◆ EXERCISE OBJECTIVE ◆
Copy out every line of the records where the string "requests" occurs.

◆ Collection entries ◆
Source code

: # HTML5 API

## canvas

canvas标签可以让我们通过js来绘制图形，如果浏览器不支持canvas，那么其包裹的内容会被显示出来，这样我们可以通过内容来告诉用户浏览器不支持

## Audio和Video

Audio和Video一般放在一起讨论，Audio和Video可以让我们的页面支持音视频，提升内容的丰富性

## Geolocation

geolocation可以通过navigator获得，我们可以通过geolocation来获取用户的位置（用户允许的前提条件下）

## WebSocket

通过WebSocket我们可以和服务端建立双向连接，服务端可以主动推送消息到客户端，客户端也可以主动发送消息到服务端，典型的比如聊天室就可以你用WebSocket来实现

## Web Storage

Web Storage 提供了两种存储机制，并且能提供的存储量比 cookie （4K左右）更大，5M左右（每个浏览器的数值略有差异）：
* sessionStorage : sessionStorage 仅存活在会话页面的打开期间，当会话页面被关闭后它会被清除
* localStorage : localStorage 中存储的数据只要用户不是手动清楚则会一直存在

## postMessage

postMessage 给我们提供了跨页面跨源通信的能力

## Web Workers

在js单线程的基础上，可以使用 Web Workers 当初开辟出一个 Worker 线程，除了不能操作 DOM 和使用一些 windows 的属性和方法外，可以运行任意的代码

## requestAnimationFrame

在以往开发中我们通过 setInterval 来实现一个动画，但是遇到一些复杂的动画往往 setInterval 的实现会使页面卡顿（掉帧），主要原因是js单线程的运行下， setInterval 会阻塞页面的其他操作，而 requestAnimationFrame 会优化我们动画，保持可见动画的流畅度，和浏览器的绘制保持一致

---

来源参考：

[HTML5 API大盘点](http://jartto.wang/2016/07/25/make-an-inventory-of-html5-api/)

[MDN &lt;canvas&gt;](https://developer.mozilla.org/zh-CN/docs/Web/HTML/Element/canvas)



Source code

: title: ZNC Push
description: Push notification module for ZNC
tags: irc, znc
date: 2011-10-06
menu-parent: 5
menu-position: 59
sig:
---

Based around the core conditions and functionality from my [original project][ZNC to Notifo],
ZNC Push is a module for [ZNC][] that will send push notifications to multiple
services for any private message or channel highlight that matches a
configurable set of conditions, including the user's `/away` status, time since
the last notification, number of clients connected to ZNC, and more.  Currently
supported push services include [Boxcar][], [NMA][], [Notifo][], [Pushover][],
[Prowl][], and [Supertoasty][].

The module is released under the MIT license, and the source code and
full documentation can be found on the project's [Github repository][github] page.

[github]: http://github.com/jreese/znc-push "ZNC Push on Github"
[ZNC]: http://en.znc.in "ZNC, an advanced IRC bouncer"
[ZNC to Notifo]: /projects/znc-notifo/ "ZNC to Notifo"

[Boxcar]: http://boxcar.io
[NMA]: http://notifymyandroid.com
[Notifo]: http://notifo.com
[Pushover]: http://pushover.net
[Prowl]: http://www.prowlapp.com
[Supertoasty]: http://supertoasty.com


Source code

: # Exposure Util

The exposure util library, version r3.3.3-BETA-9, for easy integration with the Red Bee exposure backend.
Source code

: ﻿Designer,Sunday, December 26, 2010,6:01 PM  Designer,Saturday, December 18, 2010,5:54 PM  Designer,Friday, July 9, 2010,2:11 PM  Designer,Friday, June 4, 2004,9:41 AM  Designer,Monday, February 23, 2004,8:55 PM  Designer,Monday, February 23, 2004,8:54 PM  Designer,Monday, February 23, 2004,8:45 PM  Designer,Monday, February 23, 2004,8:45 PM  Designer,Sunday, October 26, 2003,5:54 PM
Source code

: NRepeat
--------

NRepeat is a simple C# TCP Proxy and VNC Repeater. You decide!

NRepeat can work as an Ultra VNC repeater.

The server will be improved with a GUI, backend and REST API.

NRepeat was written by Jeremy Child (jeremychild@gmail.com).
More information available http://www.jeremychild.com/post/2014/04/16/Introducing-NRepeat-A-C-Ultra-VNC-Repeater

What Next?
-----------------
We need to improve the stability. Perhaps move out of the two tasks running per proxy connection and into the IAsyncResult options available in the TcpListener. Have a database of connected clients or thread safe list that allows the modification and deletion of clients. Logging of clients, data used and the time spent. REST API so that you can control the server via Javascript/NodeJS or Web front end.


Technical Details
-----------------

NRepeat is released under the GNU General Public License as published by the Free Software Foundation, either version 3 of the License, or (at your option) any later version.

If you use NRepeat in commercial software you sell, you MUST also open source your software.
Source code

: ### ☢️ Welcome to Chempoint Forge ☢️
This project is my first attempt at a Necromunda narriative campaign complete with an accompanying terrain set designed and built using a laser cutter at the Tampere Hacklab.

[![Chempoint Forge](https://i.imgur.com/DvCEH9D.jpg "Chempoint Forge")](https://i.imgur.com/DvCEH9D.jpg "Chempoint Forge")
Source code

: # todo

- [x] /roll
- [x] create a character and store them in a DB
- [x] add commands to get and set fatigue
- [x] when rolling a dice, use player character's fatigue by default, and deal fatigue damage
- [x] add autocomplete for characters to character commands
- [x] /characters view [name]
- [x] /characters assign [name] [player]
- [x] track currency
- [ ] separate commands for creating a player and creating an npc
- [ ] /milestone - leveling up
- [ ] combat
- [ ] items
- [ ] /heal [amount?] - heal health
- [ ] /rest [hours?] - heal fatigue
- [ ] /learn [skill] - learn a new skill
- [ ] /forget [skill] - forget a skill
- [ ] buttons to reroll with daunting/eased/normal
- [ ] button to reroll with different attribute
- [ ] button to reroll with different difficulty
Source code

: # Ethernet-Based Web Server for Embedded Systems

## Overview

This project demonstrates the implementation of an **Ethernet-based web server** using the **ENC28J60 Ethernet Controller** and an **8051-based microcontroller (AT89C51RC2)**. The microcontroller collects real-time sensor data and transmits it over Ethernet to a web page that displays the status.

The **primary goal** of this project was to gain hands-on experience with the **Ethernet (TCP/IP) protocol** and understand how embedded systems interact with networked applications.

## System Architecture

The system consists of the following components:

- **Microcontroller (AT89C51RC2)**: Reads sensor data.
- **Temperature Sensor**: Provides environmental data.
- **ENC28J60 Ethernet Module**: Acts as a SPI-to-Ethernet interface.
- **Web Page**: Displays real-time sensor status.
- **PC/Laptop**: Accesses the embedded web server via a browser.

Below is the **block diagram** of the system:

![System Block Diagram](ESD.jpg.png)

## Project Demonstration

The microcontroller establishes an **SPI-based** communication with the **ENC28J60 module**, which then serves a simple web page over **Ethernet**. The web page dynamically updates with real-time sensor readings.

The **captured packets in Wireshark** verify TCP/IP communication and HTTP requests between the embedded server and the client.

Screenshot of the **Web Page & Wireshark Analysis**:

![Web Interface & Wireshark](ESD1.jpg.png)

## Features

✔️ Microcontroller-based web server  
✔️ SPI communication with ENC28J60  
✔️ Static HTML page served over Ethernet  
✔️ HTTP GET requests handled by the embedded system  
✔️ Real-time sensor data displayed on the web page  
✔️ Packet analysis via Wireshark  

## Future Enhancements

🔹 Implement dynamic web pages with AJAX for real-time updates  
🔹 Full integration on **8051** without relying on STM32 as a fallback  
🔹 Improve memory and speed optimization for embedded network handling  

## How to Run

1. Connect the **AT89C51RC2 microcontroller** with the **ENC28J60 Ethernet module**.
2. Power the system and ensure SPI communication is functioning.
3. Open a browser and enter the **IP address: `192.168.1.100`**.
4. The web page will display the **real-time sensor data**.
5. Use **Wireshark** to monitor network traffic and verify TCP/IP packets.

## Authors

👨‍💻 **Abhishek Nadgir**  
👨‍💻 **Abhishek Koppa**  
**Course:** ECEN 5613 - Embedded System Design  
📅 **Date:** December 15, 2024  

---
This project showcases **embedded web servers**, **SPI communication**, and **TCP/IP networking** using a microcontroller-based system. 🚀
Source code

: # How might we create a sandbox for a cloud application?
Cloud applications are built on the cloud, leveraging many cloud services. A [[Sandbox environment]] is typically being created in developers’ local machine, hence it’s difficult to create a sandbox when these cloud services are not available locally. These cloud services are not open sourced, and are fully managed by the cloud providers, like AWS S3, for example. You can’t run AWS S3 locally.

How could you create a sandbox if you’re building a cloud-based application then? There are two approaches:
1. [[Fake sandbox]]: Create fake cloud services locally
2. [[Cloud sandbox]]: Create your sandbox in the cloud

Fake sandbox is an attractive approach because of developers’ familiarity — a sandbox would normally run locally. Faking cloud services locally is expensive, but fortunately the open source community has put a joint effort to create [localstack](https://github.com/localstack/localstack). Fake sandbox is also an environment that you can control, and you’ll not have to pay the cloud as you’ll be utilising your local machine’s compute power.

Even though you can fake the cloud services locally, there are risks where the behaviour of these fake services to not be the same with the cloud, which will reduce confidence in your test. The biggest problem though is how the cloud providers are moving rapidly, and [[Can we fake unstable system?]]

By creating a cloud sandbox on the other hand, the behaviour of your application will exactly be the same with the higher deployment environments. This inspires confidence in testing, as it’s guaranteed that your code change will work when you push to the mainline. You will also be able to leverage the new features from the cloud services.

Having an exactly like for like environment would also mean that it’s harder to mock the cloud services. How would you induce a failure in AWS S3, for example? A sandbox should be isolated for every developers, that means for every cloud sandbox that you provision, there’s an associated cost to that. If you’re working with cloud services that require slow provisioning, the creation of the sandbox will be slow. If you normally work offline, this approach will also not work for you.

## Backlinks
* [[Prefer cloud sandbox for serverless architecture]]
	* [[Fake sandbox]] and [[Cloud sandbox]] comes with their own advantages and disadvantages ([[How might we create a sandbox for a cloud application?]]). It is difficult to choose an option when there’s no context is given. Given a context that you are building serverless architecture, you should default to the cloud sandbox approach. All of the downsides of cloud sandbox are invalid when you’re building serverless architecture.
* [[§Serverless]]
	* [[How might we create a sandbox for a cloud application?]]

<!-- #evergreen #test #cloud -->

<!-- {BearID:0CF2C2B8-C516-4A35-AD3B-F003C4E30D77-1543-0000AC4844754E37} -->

◆ EXERCISE RESPONSE ◆
The **captured packets in Wireshark** verify TCP/IP communication and HTTP requests between the embedded server and the client.
✔️ HTTP GET requests handled by the embedded system  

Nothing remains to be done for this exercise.